Gradualmente, essas tendências estão sendo refletidas na experiência de países em desenvolvimento. Algumas partes do mundo em desenvolvimento, notavelmente a Ásia, estão experimentando forte crescimento em suas indústrias criativas. No entanto, em outras regiões em desenvolvimento, a situação apresenta mais nuances. Este relatório mostra o rápido crescimento nas exportações de bens e serviços criativos, como indicadores da força das indústrias criativas na sociedade contemporânea. No período de 2002 a 2008, as exportações mundiais de bens e serviços criativos cresceram em níveis sem precedentes, em 11 e 17 por cento, respectivamente.

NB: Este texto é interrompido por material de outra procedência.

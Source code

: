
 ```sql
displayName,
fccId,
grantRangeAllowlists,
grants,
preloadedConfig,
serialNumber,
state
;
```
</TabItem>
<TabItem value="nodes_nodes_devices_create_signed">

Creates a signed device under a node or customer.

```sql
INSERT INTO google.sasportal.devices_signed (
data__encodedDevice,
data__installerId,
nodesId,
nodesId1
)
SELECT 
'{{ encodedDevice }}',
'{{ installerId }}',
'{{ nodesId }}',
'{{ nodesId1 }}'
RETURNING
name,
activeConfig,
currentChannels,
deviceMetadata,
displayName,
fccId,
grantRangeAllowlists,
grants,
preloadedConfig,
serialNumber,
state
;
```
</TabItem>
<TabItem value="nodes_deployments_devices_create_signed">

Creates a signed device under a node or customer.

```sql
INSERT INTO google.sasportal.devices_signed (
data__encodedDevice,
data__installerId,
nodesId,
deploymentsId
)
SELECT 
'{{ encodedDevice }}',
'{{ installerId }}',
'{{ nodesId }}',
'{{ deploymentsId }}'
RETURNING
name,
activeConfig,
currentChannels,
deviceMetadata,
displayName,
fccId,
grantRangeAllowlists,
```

As taxas de crescimento nos países em desenvolvimento, como um todo, excedem as dos países desenvolvidos, graças à excepcional performance da China. O comércio de bens criativos entre os países do Sul foi responsável por 15 por cento das exportações mundiais em 2008, um sinal da crescente penetração dos países em desenvolvimento nos mercados globais. Esses resultados promovem uma forte indicação do potencial que ainda espera os países em desenvolvimento, o de tirar vantagem de suas economias criativas para ganhos em seus desenvolvimentos.37

Um dos países com potencial para este discurso era o Brasil.

37 Gradually these trends are being reflected in the experience of developing countries. Some parts of

the developing world, notably Asia, are enjoying strong growth in their creative industries. However, in other developing regions the situation is more nuanced. This report shows the rapid growth in the exports of creative goods and services as indicators of the strength of the creative industries in contemporary society. In the period 2002-2008, world exports of creative goods and services grew at unprecedented levels by 11 and 17 per cent, respectively. Growth rates in developing countries as a whole exceeded those in developed countries, thanks to the exceptional performance of China. South- South trade of creative goods accounted for 15 per cent of world exports in 2008, a sign of the growing penetration of developing countries in global markets. These results provide a strong hint of the potential that still awaits developing countries to take better advantage of their creative economy for development gains.